Cedarville Twp. officials say they garnered feedback from residents before putting the request forward.
“This is a move we decided to make for our community,” said Jeff Ewry, Cedarville Twp. Board of Trustees President. “We thought it was too impactful to the residents that lived in the township.”
Ewry said opposition was “pretty much unanimous,” with the exception of the landowners that are renting to Kingwood. He added that many residents have said their main concern is poor placement of the solar project. The project area is not a single contiguous area of land, and is spread out over about five miles.
“No other (solar) project in southwest Ohio is surrounding as many houses as this one,” Ewry said, adding that the proposed site is close to Camp Clifton and John Bryan State Park, both popular agritourism and recreational sites in the county.
Officials from Vesper Energy said they recently proposed an additional 50% reduction in project area, to eliminate most areas near residences and Cedarville University. They said it would double the setback distance from residences, and triple the setback from roads.
“We are disappointed to hear the Cedarville Township is pursuing this extreme path that takes jobs and tax revenue away from Greene County,” said Vesper Chief Development Officer Juan Suarez. “We have consistently tried to connect with officials to seek compromise. We remain committed to Kingwood Solar, to provide energy security, and curb climate change for the residents of Cedarville Township, Greene County, and all Ohioans.”
County officials say Cedarville Twp. is the first local government to make this request. The earliest the commissioners may vote on the measure is December.

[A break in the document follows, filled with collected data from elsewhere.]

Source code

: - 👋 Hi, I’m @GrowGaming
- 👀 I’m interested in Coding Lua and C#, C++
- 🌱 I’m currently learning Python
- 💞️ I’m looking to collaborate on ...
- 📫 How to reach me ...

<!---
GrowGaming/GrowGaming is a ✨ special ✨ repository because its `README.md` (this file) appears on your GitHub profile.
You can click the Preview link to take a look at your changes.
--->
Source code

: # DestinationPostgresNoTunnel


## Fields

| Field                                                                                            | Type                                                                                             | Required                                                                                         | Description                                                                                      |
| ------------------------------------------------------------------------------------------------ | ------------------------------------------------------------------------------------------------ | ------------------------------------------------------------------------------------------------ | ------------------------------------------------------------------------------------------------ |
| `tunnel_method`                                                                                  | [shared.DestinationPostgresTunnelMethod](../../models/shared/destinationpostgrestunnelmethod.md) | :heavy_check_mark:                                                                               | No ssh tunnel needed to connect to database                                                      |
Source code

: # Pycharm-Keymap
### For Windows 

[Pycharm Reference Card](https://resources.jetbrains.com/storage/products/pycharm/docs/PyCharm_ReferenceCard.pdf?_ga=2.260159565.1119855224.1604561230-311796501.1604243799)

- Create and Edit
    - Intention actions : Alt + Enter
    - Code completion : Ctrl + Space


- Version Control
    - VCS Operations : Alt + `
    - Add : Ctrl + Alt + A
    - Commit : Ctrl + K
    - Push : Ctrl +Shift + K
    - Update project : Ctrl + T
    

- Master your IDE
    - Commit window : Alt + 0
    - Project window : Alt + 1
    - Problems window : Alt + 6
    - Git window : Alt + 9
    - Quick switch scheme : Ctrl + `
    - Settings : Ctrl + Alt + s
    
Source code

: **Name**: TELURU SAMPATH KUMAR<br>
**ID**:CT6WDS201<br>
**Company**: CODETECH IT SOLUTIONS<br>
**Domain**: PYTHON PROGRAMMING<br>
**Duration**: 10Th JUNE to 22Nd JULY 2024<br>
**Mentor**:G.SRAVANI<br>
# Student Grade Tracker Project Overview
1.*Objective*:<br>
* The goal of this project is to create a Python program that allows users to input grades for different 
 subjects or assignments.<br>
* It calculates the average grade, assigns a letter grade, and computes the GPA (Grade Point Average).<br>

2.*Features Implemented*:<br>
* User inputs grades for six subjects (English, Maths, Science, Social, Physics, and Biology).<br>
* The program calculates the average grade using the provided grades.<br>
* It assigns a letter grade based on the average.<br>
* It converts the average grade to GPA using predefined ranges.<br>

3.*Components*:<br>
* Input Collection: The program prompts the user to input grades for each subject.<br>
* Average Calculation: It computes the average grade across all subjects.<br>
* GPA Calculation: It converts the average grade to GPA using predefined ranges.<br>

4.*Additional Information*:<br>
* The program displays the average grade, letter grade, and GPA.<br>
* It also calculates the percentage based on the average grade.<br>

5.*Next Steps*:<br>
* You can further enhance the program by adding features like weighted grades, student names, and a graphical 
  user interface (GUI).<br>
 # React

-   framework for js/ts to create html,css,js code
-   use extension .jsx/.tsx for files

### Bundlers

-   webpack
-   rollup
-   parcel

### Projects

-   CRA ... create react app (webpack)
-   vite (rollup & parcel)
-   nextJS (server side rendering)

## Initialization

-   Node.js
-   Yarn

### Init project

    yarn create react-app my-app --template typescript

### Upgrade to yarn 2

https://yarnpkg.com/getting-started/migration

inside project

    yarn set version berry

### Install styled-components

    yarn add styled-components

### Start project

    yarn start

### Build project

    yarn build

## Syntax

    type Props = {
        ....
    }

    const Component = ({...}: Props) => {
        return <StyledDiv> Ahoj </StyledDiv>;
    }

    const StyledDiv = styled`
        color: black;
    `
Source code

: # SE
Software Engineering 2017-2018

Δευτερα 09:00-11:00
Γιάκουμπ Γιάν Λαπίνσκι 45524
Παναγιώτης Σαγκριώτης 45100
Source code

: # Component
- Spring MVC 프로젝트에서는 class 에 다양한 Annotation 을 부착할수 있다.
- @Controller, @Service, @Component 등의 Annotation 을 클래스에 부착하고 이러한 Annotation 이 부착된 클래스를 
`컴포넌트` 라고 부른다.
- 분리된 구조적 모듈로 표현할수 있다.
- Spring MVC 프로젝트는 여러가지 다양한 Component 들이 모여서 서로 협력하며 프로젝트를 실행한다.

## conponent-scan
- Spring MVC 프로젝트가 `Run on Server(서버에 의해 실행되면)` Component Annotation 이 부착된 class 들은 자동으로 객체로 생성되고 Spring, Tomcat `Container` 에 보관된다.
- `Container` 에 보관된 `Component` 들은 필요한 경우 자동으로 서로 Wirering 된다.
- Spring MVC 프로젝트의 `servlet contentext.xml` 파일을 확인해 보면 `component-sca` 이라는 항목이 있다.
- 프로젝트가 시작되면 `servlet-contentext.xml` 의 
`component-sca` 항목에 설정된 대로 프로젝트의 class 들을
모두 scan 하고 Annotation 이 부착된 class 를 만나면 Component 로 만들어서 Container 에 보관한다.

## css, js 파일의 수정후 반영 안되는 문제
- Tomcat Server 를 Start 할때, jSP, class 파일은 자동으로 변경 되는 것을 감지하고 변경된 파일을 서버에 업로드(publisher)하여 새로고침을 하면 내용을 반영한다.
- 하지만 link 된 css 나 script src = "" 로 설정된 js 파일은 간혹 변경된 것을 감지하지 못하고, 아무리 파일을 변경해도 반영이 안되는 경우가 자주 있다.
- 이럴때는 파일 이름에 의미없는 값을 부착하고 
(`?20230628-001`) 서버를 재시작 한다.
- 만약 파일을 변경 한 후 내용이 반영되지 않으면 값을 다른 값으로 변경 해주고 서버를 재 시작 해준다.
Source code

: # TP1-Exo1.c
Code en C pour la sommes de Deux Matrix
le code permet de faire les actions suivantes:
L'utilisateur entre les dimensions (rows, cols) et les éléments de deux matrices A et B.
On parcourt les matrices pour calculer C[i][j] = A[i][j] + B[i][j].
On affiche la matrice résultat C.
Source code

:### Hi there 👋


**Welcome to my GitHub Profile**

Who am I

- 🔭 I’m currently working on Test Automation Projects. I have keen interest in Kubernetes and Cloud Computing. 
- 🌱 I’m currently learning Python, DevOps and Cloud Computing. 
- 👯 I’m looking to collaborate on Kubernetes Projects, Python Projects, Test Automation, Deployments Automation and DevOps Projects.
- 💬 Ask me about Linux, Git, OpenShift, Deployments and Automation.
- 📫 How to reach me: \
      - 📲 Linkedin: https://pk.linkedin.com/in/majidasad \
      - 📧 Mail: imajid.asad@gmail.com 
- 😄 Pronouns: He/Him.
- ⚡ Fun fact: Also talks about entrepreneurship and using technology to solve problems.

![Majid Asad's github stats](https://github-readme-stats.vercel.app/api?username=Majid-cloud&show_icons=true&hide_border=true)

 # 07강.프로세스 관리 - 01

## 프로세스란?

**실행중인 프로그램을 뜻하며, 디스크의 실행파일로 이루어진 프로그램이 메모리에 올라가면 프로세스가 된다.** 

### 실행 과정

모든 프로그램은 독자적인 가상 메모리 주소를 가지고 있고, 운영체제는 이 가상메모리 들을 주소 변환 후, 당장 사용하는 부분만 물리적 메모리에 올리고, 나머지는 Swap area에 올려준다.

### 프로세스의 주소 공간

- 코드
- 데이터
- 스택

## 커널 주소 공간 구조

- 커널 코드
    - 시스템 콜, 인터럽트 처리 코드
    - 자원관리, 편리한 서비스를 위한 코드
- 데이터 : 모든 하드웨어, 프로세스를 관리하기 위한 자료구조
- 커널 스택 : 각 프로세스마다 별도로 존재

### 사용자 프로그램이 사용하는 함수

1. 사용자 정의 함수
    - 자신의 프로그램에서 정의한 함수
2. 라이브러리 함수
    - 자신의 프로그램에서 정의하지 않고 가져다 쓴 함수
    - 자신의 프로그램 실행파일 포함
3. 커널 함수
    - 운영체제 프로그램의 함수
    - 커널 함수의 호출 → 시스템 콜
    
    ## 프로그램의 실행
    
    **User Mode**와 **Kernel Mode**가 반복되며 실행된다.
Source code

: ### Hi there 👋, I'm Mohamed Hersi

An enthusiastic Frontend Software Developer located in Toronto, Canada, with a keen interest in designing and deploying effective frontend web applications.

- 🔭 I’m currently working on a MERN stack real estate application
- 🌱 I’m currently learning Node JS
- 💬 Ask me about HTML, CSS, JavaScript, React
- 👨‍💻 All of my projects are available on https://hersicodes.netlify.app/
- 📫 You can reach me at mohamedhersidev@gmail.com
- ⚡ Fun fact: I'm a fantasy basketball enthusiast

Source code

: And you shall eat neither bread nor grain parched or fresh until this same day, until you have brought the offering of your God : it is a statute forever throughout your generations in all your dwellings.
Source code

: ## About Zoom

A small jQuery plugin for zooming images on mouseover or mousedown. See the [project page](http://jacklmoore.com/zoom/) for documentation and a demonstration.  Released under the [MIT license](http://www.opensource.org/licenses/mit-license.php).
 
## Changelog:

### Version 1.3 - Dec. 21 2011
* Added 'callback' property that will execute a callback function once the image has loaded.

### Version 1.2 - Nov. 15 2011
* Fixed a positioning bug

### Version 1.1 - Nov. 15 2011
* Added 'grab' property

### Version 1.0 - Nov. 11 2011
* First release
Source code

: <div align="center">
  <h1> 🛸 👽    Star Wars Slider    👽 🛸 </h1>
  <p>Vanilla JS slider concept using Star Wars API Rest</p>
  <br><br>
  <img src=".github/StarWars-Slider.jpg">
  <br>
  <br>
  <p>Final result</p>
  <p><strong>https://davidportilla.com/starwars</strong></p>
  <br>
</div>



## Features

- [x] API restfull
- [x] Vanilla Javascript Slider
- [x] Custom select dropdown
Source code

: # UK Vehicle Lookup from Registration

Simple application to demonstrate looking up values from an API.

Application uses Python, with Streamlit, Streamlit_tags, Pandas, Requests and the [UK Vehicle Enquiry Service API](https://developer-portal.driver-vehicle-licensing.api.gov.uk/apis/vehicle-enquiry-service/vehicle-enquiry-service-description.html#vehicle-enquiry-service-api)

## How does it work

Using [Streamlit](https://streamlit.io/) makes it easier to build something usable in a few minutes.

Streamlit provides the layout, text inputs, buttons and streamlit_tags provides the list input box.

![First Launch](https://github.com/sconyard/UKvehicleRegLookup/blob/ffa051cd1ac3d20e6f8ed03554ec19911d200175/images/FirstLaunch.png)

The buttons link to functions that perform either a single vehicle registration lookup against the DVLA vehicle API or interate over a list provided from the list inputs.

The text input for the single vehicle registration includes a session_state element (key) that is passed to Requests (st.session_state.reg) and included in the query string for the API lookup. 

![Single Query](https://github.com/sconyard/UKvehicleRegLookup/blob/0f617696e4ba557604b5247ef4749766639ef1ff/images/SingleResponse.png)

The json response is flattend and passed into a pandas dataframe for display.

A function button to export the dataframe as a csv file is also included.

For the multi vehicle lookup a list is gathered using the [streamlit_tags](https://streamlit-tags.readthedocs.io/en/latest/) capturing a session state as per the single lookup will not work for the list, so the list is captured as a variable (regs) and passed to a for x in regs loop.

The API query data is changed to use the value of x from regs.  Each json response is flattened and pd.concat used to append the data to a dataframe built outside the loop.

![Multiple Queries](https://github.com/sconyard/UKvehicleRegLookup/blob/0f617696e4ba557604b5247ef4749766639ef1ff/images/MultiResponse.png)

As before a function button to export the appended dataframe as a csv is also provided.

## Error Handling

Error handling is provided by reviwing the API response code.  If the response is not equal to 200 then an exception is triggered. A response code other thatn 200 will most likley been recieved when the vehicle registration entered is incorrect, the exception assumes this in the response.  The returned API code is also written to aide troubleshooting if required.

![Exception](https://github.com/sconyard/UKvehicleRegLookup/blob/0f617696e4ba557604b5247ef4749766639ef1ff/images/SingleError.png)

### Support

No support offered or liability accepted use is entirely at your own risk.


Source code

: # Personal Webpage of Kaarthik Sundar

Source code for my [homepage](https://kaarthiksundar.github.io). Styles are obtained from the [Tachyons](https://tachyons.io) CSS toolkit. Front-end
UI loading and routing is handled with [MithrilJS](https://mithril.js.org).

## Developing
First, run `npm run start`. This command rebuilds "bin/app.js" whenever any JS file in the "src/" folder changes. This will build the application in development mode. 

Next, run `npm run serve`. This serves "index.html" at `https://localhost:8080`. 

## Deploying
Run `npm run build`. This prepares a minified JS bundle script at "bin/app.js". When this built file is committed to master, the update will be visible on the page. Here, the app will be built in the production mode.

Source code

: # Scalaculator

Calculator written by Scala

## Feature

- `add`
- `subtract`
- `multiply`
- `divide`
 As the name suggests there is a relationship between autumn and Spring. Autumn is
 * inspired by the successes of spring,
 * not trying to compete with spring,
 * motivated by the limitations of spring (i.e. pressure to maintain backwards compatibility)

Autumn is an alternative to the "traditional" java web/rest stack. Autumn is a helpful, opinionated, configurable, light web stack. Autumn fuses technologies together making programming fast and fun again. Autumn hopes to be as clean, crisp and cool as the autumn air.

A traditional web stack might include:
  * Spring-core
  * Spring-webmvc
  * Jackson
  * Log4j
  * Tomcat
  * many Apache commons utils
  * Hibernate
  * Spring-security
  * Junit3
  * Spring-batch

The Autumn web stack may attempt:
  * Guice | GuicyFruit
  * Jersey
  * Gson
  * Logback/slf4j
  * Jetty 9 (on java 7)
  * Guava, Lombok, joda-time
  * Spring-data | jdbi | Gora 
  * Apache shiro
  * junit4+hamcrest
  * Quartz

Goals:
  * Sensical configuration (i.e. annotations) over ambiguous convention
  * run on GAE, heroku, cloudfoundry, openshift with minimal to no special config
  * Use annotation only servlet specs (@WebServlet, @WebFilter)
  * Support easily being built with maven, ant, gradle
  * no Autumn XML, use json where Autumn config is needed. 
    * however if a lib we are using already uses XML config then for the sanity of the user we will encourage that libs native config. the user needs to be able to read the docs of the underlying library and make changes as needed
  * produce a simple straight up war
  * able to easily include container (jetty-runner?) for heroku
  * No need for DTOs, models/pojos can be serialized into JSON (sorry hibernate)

“We’re not against solar at all. We just want smart planning,” Greene County Commissioner Rick Perales said. “We expect there are areas (in Greene County) that are suitable for solar panels. We want to make sure we do it right.”
The case is still pending before the Ohio Power Siting Board, which held the formal adjudicatory hearing in March.
The Ohio Power Siting Board technically has sole jurisdiction over whether or not Kingwood can begin construction, but a new Ohio law complicates things. The recently passed House Bill 52 gives local governments a say in these matters, essentially treating local officials as extensions of the siting board.
Kingwood Solar’s initial application was filed before HB52 passed, meaning the law doesn’t technically apply in this case. But members of the OPSB have said they will listen to input from local jurisdictions, citing the spirit of the law now in effect.
Greene County commissioners, along with other local governments and community organizations, filed to intervene with Kingwood’s application process last year.